• [PROBLEM]
When the string "projects" appears in a line of the records, show the whole line.

Data items
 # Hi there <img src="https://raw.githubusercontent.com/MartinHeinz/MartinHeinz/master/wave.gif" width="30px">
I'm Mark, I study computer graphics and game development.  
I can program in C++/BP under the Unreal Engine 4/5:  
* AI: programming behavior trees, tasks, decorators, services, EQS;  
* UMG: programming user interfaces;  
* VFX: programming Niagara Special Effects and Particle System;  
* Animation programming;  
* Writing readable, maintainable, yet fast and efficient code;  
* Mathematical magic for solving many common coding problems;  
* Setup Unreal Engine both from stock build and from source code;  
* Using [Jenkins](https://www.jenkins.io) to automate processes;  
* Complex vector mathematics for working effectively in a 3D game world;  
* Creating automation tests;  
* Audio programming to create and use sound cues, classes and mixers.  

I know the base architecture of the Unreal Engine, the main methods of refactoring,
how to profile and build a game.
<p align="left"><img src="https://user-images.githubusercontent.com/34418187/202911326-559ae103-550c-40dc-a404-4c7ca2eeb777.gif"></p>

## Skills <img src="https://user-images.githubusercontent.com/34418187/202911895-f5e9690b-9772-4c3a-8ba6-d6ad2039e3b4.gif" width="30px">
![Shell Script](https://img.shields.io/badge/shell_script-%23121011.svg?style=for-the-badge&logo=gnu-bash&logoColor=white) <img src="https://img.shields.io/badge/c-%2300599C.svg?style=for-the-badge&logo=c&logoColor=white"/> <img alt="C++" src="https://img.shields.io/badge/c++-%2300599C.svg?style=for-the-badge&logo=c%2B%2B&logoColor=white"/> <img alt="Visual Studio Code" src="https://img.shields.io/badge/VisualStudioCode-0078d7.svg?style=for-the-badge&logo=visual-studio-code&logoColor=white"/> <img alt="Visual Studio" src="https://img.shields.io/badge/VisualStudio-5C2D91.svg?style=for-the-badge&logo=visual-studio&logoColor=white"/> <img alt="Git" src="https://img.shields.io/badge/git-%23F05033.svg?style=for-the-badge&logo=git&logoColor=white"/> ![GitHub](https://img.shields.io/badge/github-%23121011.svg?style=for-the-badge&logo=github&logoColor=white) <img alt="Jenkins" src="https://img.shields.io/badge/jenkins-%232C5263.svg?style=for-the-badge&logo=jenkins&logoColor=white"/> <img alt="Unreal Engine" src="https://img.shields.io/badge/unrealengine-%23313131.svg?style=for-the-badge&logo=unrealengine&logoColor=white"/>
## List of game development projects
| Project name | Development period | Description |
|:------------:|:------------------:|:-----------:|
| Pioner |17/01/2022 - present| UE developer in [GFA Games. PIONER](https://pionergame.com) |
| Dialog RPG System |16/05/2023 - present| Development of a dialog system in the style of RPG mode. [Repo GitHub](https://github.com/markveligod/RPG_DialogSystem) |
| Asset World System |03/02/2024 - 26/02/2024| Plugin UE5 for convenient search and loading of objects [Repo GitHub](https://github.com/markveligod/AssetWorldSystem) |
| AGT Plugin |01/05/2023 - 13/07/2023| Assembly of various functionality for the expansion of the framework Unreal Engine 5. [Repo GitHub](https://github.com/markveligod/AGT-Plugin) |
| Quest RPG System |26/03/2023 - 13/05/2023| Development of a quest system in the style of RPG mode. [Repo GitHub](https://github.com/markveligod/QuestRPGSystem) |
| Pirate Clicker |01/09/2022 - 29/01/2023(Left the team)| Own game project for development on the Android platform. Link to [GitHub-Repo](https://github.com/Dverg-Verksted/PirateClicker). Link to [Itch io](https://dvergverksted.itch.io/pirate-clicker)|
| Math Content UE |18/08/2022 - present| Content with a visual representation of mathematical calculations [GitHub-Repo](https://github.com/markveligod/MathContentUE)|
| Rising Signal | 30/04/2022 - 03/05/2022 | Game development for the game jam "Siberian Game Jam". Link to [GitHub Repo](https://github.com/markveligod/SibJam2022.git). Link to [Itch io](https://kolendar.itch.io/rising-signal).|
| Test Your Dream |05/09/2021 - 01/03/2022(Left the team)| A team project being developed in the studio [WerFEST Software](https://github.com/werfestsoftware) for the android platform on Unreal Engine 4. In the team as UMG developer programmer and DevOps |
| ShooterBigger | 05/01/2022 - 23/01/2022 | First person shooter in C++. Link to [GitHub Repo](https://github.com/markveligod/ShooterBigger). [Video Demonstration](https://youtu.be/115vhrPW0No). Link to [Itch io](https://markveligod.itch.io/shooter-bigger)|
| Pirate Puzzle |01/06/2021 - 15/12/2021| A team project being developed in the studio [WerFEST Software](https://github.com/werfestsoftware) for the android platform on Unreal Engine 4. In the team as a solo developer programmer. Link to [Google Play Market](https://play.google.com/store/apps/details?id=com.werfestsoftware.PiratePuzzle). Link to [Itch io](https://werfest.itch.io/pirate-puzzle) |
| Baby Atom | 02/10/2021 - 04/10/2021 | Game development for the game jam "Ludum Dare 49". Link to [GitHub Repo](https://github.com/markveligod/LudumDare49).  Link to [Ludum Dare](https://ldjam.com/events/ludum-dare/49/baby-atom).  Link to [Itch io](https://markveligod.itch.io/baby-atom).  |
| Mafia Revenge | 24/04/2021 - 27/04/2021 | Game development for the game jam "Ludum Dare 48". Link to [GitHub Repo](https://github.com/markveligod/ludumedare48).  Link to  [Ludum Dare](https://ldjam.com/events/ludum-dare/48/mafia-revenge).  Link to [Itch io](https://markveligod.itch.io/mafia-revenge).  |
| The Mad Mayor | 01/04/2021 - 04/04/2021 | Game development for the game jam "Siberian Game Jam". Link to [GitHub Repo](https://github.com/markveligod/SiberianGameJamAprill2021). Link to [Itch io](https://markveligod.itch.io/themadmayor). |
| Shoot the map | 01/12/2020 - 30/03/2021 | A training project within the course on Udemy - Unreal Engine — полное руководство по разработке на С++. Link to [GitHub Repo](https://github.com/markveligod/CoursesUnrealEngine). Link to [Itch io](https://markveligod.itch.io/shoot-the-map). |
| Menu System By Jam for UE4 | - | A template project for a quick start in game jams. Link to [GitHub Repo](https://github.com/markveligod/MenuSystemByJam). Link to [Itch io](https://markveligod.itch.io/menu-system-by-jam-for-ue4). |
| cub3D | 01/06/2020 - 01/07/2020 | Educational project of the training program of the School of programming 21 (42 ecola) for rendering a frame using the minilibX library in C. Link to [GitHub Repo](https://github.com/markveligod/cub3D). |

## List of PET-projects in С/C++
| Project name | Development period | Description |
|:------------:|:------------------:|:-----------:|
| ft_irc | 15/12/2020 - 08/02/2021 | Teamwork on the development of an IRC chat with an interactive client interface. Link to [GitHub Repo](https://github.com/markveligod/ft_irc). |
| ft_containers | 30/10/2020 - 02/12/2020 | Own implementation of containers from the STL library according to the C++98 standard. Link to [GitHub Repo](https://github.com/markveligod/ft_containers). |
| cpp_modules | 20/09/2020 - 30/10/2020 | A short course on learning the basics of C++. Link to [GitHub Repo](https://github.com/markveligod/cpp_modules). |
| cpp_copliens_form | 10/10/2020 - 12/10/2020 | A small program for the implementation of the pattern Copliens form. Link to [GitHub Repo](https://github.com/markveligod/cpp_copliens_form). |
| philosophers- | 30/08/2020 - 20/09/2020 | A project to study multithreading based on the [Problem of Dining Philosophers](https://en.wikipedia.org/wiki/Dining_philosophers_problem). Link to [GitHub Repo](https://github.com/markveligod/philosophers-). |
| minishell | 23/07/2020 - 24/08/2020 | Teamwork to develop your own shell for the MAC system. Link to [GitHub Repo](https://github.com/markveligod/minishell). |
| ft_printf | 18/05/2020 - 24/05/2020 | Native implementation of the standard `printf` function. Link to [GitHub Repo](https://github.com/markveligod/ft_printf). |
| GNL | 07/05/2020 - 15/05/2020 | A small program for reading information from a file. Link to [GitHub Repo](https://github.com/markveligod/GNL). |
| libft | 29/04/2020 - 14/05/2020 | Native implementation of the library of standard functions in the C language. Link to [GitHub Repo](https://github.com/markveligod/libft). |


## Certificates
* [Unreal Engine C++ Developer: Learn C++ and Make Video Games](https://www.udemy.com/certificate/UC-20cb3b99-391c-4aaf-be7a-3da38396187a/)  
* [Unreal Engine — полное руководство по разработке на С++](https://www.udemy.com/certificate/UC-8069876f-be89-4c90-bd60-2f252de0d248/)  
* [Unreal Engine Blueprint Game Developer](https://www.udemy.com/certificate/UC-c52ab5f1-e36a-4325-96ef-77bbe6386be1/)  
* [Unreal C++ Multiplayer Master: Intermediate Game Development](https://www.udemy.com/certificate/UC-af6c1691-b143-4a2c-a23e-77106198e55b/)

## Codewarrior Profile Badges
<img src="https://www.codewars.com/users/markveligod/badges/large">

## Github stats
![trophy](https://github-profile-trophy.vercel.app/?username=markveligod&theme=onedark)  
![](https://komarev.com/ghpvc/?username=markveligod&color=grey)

• [ANSWER TO THIS TASK]
## List of game development projects
## List of PET-projects in С/C++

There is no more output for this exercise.